7

We run an e-mail server for a few customers, and we've recently run into a bit of a conundrum.

We had a user who sent an e-mail to an incorrect e-mail address. The incorrectly specified domain unfortunately existed. It did not have MX records, and the A record of the domain went to a server which did not speak SMTP. Therefore, the e-mail server attempted delivery and did not succeed because no e-mail server was running.

For that reason, our e-mail server, entirely in accordance with the SMTP RFC, attempted re-delivery over the course of five days and finally gave up and sent a notice to the sender after 5 days of unsuccessful delivery.

Section 4.5.4.1 of RFC5321 (Simple Mail Transfer Protocol) says:

Retries continue until the message is transmitted or the sender gives up; the give-up time generally needs to be at least 4-5 days.
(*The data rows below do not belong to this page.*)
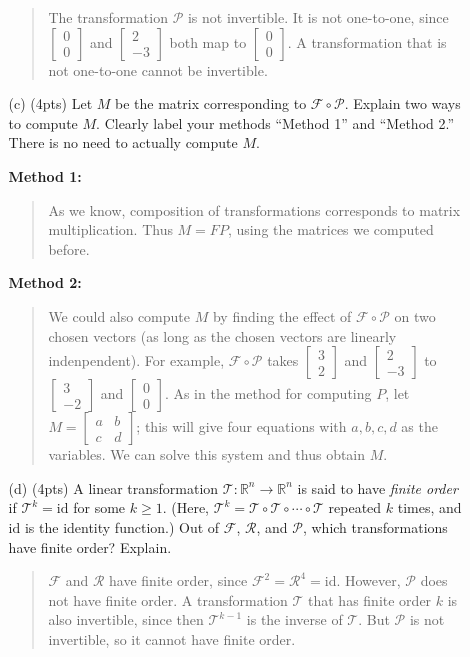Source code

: \documentclass[11pt]{article}
\newcommand{\R}{\mathbb{R}}
\newcommand{\mat}[1]{\begin{bmatrix}#1\end{bmatrix}}
\newenvironment{answer}{\begin{quote}\sffamily}{\end{quote}}
\begin{document}
\begin{enumerate}
\begin{enumerate}
\begin{answer}
			The transformation $\mathcal{P}$ is not invertible.  It is not one-to-one, since $\mat{0\\0}$ and $\mat{2\\-3}$ both map to $\mat{0\\0}$.  A transformation that is not one-to-one cannot be invertible.
		\end{answer}

		\newpage
		\item[(c) (4pts)] Let $M$ be the matrix corresponding to $\mathcal F\circ \mathcal P$.
		Explain two ways to compute $M$.  Clearly label your methods ``Method 1'' and
		``Method 2.''  There is no need to actually compute $M$.

		{\bfseries Method 1:}
		\begin{answer}
			As we know, composition of transformations corresponds to matrix multiplication.  Thus $M = FP$, using the matrices we computed before.
		\end{answer}
		{\bfseries Method 2:}
		\begin{answer}
			We could also compute $M$ by finding the effect of $\mathcal{F} \circ \mathcal{P}$ on two chosen vectors (as long as the chosen vectors are linearly indenpendent).  For example, $\mathcal{F} \circ \mathcal{P}$ takes $\mat{3\\2}$ and $\mat{2\\-3}$ to $\mat{3\\-2}$ and $\mat{0\\0}$.  As in the method for computing $P$, let $M = \mat{a & b \\ c & d}$; this will give four equations with $a,b,c,d$ as the variables.  We can solve this system and thus obtain $M$.
		\end{answer}
		
		\newpage
		\item[(d) (4pts)] A linear transformation $\mathcal T:\R^n\to\R^n$ is said to have
		\emph{finite order} if $\mathcal T^k = \mathrm{id}$ for some $k\geq 1$.  
		(Here, $\mathcal T^k=\mathcal T\circ \mathcal T\circ\cdots\circ \mathcal T$ repeated
		$k$ times, and $\mathrm{id}$ is the identity function.)
		Out of $\mathcal F$, $\mathcal R$,
		and $\mathcal P$, which transformations have finite order?  Explain.
		\begin{answer}
			$\mathcal{F}$ and $\mathcal{R}$ have finite order, since $\mathcal{F}^2 = \mathcal{R}^4 = \mathrm{id}$.  However, $\mathcal{P}$ does not have finite order.  A transformation $\mathcal{T}$ that has finite order $k$ is also invertible, since then $\mathcal{T}^{k-1}$ is the inverse of $\mathcal{T}$.  But $\mathcal{P}$ is not invertible, so it cannot have finite order.
		\end{answer}
		

\end{enumerate}
\end{enumerate}
\end{document}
Therefore, the mail server in its default configuration, in this case has operated in accordance with the RFC, meaning that a user specifying the wrong e-mail address in this case would not receive notice of that except five days later.

At this point, my boss has asked whether it would be possible to reduce the give-up time to something shorter, say 1 day. His reasoning is that it is better that the user be notified earlier of non-delivery, and that the user may attempt re-delivery at a later date, or delivery through an alternate channel. It sounds like a reasonable thing to do, but in general I'm wary of performing any kind of configuration changes which contradict what's in the RFC.
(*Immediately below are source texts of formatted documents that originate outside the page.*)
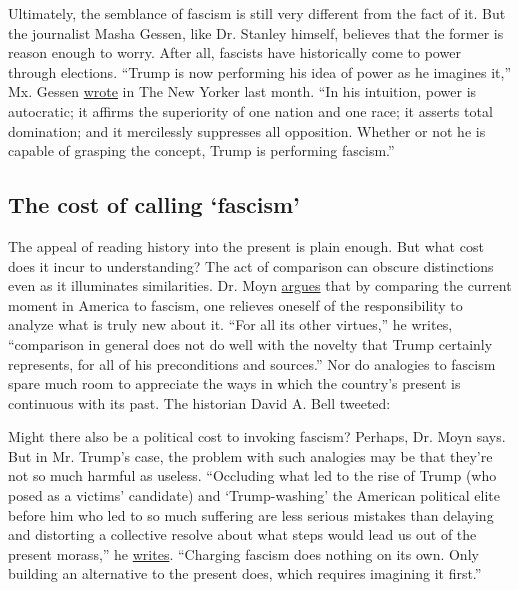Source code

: Ultimately, the semblance of fascism is still very different from the
fact of it. But the journalist Masha Gessen, like Dr. Stanley himself,
believes that the former is reason enough to worry. After all, fascists
have historically come to power through elections. ``Trump is now
performing his idea of power as he imagines it,'' Mx. Gessen
\href{https://www.newyorker.com/news/our-columnists/donald-trumps-fascist-performance}{wrote}
in The New Yorker last month. ``In his intuition, power is autocratic;
it affirms the superiority of one nation and one race; it asserts total
domination; and it mercilessly suppresses all opposition. Whether or not
he is capable of grasping the concept, Trump is performing fascism.''

\hypertarget{the-cost-of-calling-fascism}{%
\subsection{The cost of calling
`fascism'}\label{the-cost-of-calling-fascism}}

The appeal of reading history into the present is plain enough. But what
cost does it incur to understanding? The act of comparison can obscure
distinctions even as it illuminates similarities. Dr. Moyn
\href{https://www.nybooks.com/daily/2020/05/19/the-trouble-with-comparisons/}{argues}
that by comparing the current moment in America to fascism, one relieves
oneself of the responsibility to analyze what is truly new about it.
``For all its other virtues,'' he writes, ``comparison in general does
not do well with the novelty that Trump certainly represents, for all of
his preconditions and sources.'' Nor do analogies to fascism spare much
room to appreciate the ways in which the country's present is continuous
with its past. The historian David A. Bell tweeted:

Might there also be a political cost to invoking fascism? Perhaps, Dr.
Moyn says. But in Mr. Trump's case, the problem with such analogies may
be that they're not so much harmful as useless. ``Occluding what led to
the rise of Trump (who posed as a victims' candidate) and
`Trump-washing' the American political elite before him who led to so
much suffering are less serious mistakes than delaying and distorting a
collective resolve about what steps would lead us out of the present
morass,'' he
\href{https://www.nybooks.com/daily/2020/05/19/the-trouble-with-comparisons/}{writes}.
``Charging fascism does nothing on its own. Only building an alternative
to the present does, which requires imagining it first.''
Is there any non-obvious reason why it would be a bad idea to reduce the give-up time to 24 hours, beyond just saying "the RFC says otherwise"?

Also, what do the bigger e-mail providers out there (the Googles, Microsofts, AOLs and Yahoos) do in this scenario?

Per von Zweigbergk
  • 2,615
  • 2
  • 17
  • 27
  • Which MTA are you using? – JayMcTee Nov 10 '15 at 15:23
  • @JayMcTee We're running Zimbra Collaboration Suite, which uses postfix under the hood. I deliberately chose *not* to specify the MTA in the question because the MTA itself isn't really relevant, the question is applicable regardless of the specific MTA software used. It might just as well be sendmail, qmail or MS Exchange and the same question would apply. – Per von Zweigbergk Nov 10 '15 at 15:25
  • 7
    Not really. `sendmail`, for example, also sends a warning that delivery has not *yet* been successful, at (I think) the four hour mark. Since those also say who it's from and to, the user should get warning that something's up well before the five-day failure mark. If your MTA doesn't generate those warnings, then choice of MTA probably *is* a factor. – MadHatter Nov 10 '15 at 16:07

3 Answers3

11

Why shouldn't you give up delivering email after one day? One good reason is weekends.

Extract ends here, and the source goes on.